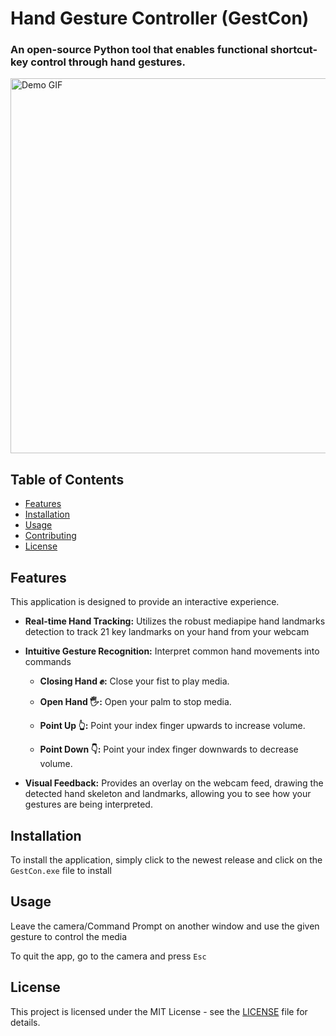 # Hand Gesture Controller (GestCon)

### An open-source Python tool that enables functional shortcut-key control through hand gestures.

<img src="assets/demo.gif" alt="Demo GIF" width="600"/>


## Table of Contents

- [Features](#Features)
- [Installation](#installation)
- [Usage](#usage)
- [Contributing](#contributing)
- [License](#license)

## Features

This application is designed to provide an interactive experience.

- **Real-time Hand Tracking:** Utilizes the robust mediapipe hand landmarks detection to track 21 key landmarks on your hand from your webcam
- **Intuitive Gesture Recognition:** Interpret common hand movements into commands
    + **Closing Hand ✊:** Close your fist to play media.

    + **Open Hand 🖐️:** Open your palm to stop media.

    + **Point Up 👆:** Point your index finger upwards to increase volume.

    + **Point Down 👇:** Point your index finger downwards to decrease volume.

- **Visual Feedback:** Provides an overlay on the webcam feed, drawing the detected hand skeleton and landmarks, allowing you to see how your gestures are being interpreted.



## Installation

To install the application, simply click to the newest release and click on the `GestCon.exe` file to install

## Usage

Leave the camera/Command Prompt on another window and use the given gesture to control the media

To quit the app, go to the camera and press `Esc`

## License

This project is licensed under the MIT License - see the [LICENSE](LICENSE) file for details.

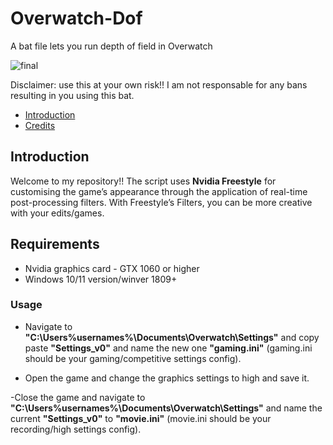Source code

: # Overwatch-Dof
A bat file lets you run depth of field in Overwatch

![final](https://github.com/FlickyOs/OverWatch-2-Depth-of-Maps/assets/86733574/766dadd5-0f33-45d5-b5bc-aaa30abfca05)

Disclaimer: use this at your own risk!! I am not responsable for any bans resulting in you using this bat.
<!-- TOC -->

  - [Introduction](#introduction)
  - [Credits](#credits)

<!-- /TOC -->
## Introduction
Welcome to my repository!! The script uses **Nvidia Freestyle** for customising the game’s appearance through the application of real-time post-processing filters. With Freestyle’s Filters, you can be more creative with your edits/games.

<!-- /TOC -->
## Requirements

- Nvidia graphics card - GTX 1060 or higher
- Windows 10/11 version/winver 1809+

<!-- /TOC -->
### Usage
 - Navigate to **"C:\Users\%usernames%\Documents\Overwatch\Settings"** and copy paste **"Settings_v0"** and name the new one **"gaming.ini"** (gaming.ini should be your gaming/competitive settings config).

 - Open the game and change the graphics settings to high and save it.

 -Close the game and navigate to **"C:\Users\%usernames%\Documents\Overwatch\Settings"** and name the current **"Settings_v0"** to **"movie.ini"** (movie.ini should be your recording/high settings config).
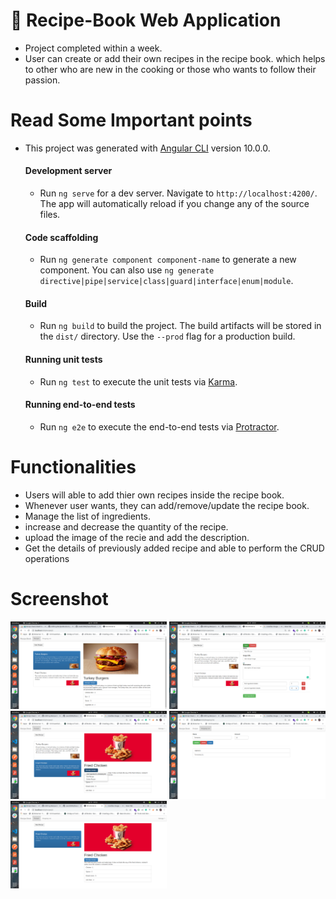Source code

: #  :stew: Recipe-Book Web Application

* Project completed within a week.
* User can create or add their own recipes in the recipe book. which helps to other who are new in the cooking or those who wants to follow their passion.

# Read Some Important points

* This project was generated with [Angular CLI](https://github.com/angular/angular-cli) version 10.0.0.

  #### Development server

  * Run `ng serve` for a dev server. Navigate to `http://localhost:4200/`. The app will automatically reload if you change any of the source files.

  #### Code scaffolding

   * Run `ng generate component component-name` to generate a new component. You can also use `ng generate directive|pipe|service|class|guard|interface|enum|module`.

  #### Build

  * Run `ng build` to build the project. The build artifacts will be stored in the `dist/` directory. Use the `--prod` flag for a production build.

  #### Running unit tests

  * Run `ng test` to execute the unit tests via [Karma](https://karma-runner.github.io).

  #### Running end-to-end tests

  * Run `ng e2e` to execute the end-to-end tests via [Protractor](http://www.protractortest.org/).

# Functionalities
  
* Users will able to add thier own recipes inside the recipe book.
* Whenever user wants, they can add/remove/update the recipe book.
* Manage the list of ingredients.
* increase and decrease the quantity of the recipe.
* upload the image of the recie and add the description.
* Get the details of previously added recipe and able to perform the CRUD operations

# Screenshot

<img src="images/image1.png" width="250" style="max-width:100%;"> <img src="images/image2.png" width="250px" style="max-width:100%;"> 
<img src="images/image3.png" width="250px" style="max-width:100%;"> <img src="images/image4.png" width="250px" style="max-width:100%;"> 
<img src="images/image5.png" width="250px" style="max-width:100%;">
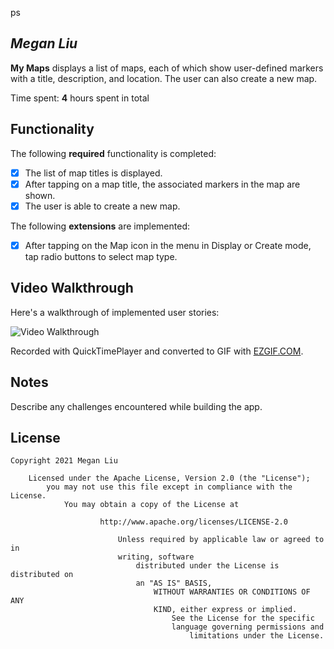 ps 

## *Megan Liu*

**My Maps** displays a list of maps, each of which show user-defined markers
with a title, description, and location. The user can also create a new map. 

Time spent: **4** hours spent in total

## Functionality 

The following **required** functionality is completed:

* [x] The list of map titles is displayed.
* [x] After tapping on a map title, the associated markers in the map are shown.
* [x] The user is able to create a new map.

The following **extensions** are implemented:

* [x] After tapping on the Map icon in the menu in Display or Create mode, 
    tap radio buttons to select map type.

## Video Walkthrough

Here's a walkthrough of implemented user stories:

<img src='https://i.imgur.com/a59xhXQ.gif' title='Video
Walkthrough' width='' alt='Video Walkthrough' />

Recorded with QuickTimePlayer and converted to GIF with
[EZGIF.COM](https://ezgif.com/).

## Notes

Describe any challenges encountered while building the app.

## License

    Copyright 2021 Megan Liu

        Licensed under the Apache License, Version 2.0 (the "License");
            you may not use this file except in compliance with the License.
                You may obtain a copy of the License at

                        http://www.apache.org/licenses/LICENSE-2.0

                            Unless required by applicable law or agreed to in
                            writing, software
                                distributed under the License is distributed on
                                an "AS IS" BASIS,
                                    WITHOUT WARRANTIES OR CONDITIONS OF ANY
                                    KIND, either express or implied.
                                        See the License for the specific
                                        language governing permissions and
                                            limitations under the License.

[Task item]: Copy out the lines of the data where the word "Maps" can be found.

[Answer to this exercise]:
![final](https://github.com/FlickyOs/OverWatch-2-Depth-of-Maps/assets/86733574/766dadd5-0f33-45d5-b5bc-aaa30abfca05)
**My Maps** displays a list of maps, each of which show user-defined markers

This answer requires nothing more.